▶ **Instructions for the task**: While you copy the lines below, skip the pictures and keep the rest exact.

▶ **Supplied records**:

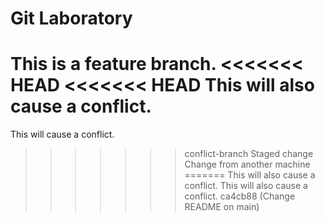 # Git Laboratory
This is a feature branch.
<<<<<<< HEAD
<<<<<<< HEAD
This will also cause a conflict.
=======
This will cause a conflict.
>>>>>>> conflict-branch
Staged change
Change from another machine
=======
This will also cause a conflict.
This will also cause a conflict.
>>>>>>> ca4cb88 (Change README on main)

▶ **Result of this exercise**:
 # Git Laboratory
This is a feature branch.
<<<<<<< HEAD
<<<<<<< HEAD
This will also cause a conflict.
=======
This will cause a conflict.
>>>>>>> conflict-branch
Staged change
Change from another machine
=======
This will also cause a conflict.
This will also cause a conflict.
>>>>>>> ca4cb88 (Change README on main)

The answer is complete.